**Your task**
Every line that contains the word "nommé" should be copied from the records below.

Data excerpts

━━━━━━━━━━

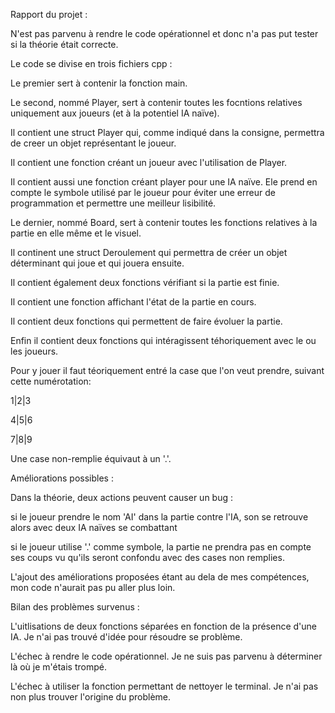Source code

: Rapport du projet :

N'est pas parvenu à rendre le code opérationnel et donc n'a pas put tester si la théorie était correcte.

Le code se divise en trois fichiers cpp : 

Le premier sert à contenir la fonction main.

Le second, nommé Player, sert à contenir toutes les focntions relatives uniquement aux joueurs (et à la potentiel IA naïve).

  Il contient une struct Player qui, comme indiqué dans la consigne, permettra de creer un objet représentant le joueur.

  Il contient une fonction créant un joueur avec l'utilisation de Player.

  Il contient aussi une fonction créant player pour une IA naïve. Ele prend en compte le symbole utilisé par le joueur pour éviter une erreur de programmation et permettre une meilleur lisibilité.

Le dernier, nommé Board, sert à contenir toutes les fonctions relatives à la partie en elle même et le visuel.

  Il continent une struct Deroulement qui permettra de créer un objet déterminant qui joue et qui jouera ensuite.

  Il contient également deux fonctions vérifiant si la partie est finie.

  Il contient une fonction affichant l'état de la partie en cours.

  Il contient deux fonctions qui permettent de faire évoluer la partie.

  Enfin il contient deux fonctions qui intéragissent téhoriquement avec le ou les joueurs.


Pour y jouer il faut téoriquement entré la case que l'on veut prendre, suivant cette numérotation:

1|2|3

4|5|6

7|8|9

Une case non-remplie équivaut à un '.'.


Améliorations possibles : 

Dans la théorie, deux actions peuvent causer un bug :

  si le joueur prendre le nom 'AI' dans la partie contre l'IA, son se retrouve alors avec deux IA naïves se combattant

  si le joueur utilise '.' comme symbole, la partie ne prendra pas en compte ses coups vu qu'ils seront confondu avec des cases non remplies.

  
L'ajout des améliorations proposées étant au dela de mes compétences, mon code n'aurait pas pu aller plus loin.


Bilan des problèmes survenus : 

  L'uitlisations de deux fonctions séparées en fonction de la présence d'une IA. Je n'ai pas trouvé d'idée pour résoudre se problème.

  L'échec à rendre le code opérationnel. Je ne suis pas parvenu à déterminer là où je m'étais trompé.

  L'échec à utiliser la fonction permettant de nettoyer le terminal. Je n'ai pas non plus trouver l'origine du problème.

━━━━━━━━━━

**Answer to this task**
Le second, nommé Player, sert à contenir toutes les focntions relatives uniquement aux joueurs (et à la potentiel IA naïve).
Le dernier, nommé Board, sert à contenir toutes les fonctions relatives à la partie en elle même et le visuel.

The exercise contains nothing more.